━━━ THE INPUT

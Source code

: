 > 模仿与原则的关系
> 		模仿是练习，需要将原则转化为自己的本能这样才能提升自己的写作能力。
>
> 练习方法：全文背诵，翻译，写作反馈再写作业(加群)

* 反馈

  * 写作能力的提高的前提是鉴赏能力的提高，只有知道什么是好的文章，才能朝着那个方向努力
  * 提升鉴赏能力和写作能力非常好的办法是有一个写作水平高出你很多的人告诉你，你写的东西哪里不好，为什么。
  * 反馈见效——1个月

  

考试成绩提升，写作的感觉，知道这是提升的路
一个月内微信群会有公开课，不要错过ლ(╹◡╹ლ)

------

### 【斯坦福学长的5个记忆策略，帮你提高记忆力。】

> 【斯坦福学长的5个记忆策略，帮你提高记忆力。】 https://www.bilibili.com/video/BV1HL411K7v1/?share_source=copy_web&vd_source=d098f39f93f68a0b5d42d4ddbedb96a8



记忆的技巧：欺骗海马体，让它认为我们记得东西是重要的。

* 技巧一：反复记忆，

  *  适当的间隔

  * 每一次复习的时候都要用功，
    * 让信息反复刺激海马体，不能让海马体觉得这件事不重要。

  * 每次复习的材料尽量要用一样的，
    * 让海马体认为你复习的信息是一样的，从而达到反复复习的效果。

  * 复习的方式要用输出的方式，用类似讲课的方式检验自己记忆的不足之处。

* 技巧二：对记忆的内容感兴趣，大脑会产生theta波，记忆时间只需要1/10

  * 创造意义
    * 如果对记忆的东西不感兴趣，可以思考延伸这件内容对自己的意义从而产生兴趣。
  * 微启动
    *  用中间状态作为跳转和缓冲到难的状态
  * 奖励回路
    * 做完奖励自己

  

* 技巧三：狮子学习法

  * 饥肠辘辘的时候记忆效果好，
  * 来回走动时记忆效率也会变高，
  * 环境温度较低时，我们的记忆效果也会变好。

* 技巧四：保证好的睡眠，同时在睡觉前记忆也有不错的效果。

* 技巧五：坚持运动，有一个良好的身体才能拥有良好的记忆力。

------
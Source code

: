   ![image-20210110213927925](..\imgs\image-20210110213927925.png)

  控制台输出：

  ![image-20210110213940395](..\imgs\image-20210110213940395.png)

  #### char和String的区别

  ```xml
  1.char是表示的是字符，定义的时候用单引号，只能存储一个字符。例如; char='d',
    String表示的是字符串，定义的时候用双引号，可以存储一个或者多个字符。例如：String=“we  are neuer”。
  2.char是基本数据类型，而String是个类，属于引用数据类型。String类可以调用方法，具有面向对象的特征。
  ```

━━━━━━

● **WHAT THE EXERCISE ASKS**: Which of the lines above hold the word "imgs"? Copy each one.

● **SOLUTION BELOW**:
:   ![image-20210110213927925](..\imgs\image-20210110213927925.png)
  ![image-20210110213940395](..\imgs\image-20210110213940395.png)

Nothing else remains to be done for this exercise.